Two days and six N5,000 transfers later, Funmi was understandably fuming when ‘Kenneth’ not only refused to pay her dividends but had hacked and taken control of her Instagram account. Her offence? Refusing to transfer more to facilitate the refund of her initial deposit. In 48 hours, she lost the equivalent of the new national minimum wage ($83); a dash to the bank spared her the disaster of losing savings to a faceless, rogue broker.

If you cannot relate to this story or feel Funmi was unduly naive, you could be right. But it has not been so long since thousands of Nigerians boarded the clearly questionable MMM rollercoaster. Many failed to arrive the financial independence utopias they were promised after months of expensive GH-ing and PH-ing.

With MMM dead, social media is awash with a new groove.

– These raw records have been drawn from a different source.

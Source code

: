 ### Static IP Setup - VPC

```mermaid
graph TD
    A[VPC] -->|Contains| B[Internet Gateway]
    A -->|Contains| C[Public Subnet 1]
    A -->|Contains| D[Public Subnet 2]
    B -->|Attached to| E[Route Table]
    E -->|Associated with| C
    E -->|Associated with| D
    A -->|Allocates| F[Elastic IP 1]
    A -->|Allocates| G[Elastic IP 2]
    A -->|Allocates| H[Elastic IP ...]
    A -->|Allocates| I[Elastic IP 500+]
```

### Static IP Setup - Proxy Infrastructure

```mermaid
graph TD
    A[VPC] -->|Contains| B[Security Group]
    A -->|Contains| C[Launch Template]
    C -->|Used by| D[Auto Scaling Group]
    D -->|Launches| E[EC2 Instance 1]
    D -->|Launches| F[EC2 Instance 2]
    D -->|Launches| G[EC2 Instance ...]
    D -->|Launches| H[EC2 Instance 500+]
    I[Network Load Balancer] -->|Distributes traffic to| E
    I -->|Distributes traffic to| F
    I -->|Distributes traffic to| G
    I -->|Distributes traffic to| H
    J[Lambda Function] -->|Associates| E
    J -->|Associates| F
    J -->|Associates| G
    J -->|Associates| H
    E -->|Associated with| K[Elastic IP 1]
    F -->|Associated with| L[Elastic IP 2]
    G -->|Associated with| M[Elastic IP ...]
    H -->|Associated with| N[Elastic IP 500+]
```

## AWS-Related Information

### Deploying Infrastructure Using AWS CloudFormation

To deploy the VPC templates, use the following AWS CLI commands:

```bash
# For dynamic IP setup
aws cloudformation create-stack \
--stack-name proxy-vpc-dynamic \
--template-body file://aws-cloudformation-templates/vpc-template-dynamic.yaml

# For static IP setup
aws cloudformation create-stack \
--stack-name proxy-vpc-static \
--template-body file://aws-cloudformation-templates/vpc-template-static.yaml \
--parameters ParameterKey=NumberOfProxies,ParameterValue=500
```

Like Funmi, Onyinyechi Okeke was followed on Instagram in November 2018 by a curiously-named account. “[He] said he worked with Flip cash which according to him, is a money doubling firm”. That should have been a red flag but “he also said their sole aim is to help youths that had productive thought for starting up a business but no capital. I guess those exact words enticed me”. 

Sure enough, she would not be able to get through to the scammer on the phone once he received her N5,000 transfer.

‘Our name is legion’

By every credible standard, “Flip cash” is not a real company. Unlike Binomo – a financial assets online trading platform – there is no official website or verified Facebook page for any entity claiming ownership of the Flip cash brand. 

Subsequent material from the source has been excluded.